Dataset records
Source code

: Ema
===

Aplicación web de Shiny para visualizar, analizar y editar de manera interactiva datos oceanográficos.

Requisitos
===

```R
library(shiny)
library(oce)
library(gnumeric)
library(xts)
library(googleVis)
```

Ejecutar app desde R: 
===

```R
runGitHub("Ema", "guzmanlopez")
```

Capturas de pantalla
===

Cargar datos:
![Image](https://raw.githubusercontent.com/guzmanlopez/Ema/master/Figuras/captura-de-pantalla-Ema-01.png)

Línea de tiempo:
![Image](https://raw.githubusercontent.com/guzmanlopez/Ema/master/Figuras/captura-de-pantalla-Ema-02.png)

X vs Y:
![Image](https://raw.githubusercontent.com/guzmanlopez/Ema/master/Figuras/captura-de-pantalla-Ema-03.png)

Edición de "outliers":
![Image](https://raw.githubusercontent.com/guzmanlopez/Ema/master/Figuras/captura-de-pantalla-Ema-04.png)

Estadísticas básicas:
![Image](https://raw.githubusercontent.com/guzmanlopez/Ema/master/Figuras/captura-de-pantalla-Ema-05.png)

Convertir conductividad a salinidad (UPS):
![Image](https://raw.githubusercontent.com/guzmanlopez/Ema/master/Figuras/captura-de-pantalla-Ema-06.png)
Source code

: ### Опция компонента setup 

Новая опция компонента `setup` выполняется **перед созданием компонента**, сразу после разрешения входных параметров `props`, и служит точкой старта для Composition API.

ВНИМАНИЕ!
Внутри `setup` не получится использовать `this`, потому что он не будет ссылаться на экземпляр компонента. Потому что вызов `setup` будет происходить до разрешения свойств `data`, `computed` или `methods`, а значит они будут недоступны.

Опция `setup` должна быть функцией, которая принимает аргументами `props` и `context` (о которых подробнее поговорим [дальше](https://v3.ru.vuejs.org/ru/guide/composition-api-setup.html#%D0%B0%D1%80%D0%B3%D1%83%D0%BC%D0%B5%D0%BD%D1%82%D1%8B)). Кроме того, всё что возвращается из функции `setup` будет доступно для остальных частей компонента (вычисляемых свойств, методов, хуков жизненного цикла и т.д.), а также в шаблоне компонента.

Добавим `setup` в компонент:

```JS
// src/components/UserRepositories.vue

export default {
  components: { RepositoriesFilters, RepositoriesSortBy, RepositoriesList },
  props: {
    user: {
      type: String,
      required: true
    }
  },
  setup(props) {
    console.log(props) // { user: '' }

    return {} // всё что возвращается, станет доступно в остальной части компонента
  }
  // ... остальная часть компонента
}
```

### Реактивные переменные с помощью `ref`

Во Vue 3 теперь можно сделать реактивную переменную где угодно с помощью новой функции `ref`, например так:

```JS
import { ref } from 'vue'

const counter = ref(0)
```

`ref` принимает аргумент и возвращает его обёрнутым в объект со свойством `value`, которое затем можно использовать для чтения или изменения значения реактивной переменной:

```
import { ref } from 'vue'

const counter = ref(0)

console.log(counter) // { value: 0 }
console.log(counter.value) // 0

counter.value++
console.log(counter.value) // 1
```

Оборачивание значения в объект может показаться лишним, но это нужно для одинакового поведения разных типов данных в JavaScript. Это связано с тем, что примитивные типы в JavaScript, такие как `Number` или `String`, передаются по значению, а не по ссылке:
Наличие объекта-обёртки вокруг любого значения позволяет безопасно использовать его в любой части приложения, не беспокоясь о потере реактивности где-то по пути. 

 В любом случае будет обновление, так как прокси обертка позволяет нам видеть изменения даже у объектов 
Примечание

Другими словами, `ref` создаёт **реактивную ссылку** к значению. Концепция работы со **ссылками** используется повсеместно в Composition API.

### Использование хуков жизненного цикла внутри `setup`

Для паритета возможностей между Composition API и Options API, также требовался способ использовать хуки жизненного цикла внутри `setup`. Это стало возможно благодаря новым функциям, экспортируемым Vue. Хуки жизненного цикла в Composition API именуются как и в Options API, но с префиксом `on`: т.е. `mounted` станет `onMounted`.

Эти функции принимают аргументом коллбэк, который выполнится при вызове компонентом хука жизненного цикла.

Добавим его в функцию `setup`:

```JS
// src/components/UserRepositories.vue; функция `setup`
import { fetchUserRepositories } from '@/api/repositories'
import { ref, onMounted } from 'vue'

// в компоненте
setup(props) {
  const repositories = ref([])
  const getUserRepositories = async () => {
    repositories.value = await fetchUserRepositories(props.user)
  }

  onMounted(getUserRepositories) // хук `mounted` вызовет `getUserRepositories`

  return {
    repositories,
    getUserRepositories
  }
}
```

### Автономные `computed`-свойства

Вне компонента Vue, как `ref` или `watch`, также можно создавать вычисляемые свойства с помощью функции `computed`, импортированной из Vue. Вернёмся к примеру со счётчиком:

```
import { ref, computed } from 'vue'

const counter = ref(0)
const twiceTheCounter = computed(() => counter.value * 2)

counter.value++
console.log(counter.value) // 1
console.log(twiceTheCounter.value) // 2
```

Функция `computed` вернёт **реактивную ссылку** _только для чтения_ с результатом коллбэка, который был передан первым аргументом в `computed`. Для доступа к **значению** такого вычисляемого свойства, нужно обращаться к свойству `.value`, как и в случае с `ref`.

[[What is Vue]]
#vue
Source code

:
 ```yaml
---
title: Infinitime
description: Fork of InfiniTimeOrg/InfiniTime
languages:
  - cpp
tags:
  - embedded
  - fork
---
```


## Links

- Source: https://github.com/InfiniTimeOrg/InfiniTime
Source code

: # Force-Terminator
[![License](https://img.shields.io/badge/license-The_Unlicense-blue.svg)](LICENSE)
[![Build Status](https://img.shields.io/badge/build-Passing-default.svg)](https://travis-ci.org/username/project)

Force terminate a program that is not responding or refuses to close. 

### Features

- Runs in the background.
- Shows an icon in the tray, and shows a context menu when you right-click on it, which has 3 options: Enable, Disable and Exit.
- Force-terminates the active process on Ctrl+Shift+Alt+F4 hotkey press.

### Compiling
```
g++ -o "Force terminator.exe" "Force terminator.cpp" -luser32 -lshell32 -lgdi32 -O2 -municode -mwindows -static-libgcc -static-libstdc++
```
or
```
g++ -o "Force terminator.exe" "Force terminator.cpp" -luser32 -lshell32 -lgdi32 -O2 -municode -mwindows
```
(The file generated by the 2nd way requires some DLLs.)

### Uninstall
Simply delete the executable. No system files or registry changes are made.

◆ TASK BRIEF
Return exactly what appears above, from the first line of the entries to the line with "они будут недоступны.", inclusive.

◆ RESPONSE
Source code

: Ema
===

Aplicación web de Shiny para visualizar, analizar y editar de manera interactiva datos oceanográficos.

Requisitos
===

```R
library(shiny)
library(oce)
library(gnumeric)
library(xts)
library(googleVis)
```

Ejecutar app desde R: 
===

```R
runGitHub("Ema", "guzmanlopez")
```

Capturas de pantalla
===

Cargar datos:
![Image](https://raw.githubusercontent.com/guzmanlopez/Ema/master/Figuras/captura-de-pantalla-Ema-01.png)

Línea de tiempo:
![Image](https://raw.githubusercontent.com/guzmanlopez/Ema/master/Figuras/captura-de-pantalla-Ema-02.png)

X vs Y:
![Image](https://raw.githubusercontent.com/guzmanlopez/Ema/master/Figuras/captura-de-pantalla-Ema-03.png)

Edición de "outliers":
![Image](https://raw.githubusercontent.com/guzmanlopez/Ema/master/Figuras/captura-de-pantalla-Ema-04.png)

Estadísticas básicas:
![Image](https://raw.githubusercontent.com/guzmanlopez/Ema/master/Figuras/captura-de-pantalla-Ema-05.png)

Convertir conductividad a salinidad (UPS):
![Image](https://raw.githubusercontent.com/guzmanlopez/Ema/master/Figuras/captura-de-pantalla-Ema-06.png)
Source code

: ### Опция компонента setup 

Новая опция компонента `setup` выполняется **перед созданием компонента**, сразу после разрешения входных параметров `props`, и служит точкой старта для Composition API.

ВНИМАНИЕ!
Внутри `setup` не получится использовать `this`, потому что он не будет ссылаться на экземпляр компонента. Потому что вызов `setup` будет происходить до разрешения свойств `data`, `computed` или `methods`, а значит они будут недоступны.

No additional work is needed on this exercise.